» **Materials provided**:

──────

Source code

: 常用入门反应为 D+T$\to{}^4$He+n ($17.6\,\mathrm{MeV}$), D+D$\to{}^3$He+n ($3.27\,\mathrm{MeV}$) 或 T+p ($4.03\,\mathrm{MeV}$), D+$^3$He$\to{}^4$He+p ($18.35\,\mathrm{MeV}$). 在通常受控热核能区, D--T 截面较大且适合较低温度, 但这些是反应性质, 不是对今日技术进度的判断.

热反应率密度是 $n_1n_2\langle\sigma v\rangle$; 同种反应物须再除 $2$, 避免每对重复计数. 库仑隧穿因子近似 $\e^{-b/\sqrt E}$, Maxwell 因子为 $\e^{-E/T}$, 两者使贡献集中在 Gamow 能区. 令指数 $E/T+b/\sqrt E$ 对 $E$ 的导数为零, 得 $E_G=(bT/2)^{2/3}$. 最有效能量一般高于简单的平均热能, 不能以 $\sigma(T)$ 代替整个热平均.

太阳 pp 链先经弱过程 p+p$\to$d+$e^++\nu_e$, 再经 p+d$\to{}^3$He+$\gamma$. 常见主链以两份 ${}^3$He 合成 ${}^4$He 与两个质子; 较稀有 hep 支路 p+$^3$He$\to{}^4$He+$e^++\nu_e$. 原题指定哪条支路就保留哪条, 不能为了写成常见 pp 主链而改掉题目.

──────

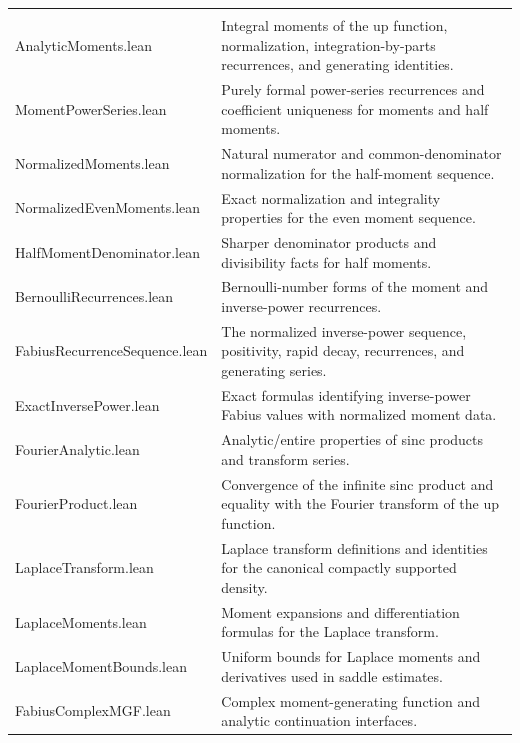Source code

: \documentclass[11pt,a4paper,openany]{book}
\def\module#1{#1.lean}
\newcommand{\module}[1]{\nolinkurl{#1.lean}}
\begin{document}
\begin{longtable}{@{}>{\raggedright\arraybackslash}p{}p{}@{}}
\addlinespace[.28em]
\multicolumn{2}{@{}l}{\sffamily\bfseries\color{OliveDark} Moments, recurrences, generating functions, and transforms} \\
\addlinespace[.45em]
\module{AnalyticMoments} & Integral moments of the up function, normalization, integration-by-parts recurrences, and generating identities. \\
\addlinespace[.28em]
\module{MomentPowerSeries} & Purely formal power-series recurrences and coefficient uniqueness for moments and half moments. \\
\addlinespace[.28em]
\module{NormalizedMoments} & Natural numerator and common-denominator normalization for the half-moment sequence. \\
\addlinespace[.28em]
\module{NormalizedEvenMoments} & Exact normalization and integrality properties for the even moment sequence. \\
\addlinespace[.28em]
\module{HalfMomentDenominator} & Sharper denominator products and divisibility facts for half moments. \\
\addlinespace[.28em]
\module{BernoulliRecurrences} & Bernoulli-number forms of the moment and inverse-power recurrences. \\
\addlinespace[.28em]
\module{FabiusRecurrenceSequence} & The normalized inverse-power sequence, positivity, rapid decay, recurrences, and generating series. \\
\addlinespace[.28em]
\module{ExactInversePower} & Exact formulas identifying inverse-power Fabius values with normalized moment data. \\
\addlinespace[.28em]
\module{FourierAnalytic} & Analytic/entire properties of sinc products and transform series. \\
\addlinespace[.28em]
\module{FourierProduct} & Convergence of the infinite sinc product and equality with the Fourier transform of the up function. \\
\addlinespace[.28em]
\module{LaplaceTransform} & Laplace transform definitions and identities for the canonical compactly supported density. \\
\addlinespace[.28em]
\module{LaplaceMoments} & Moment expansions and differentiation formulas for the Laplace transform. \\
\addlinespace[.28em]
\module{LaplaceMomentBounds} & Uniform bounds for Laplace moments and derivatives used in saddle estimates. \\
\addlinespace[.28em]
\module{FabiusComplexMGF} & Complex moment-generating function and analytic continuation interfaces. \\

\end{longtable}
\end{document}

──────

» **What to work on**: Your task is to list each line of the records with the word "generating".

» **Your solution**:
\multicolumn{2}{@{}l}{\sffamily\bfseries\color{OliveDark} Moments, recurrences, generating functions, and transforms} \\
\module{AnalyticMoments} & Integral moments of the up function, normalization, integration-by-parts recurrences, and generating identities. \\
\module{FabiusRecurrenceSequence} & The normalized inverse-power sequence, positivity, rapid decay, recurrences, and generating series. \\
\module{FabiusComplexMGF} & Complex moment-generating function and analytic continuation interfaces. \\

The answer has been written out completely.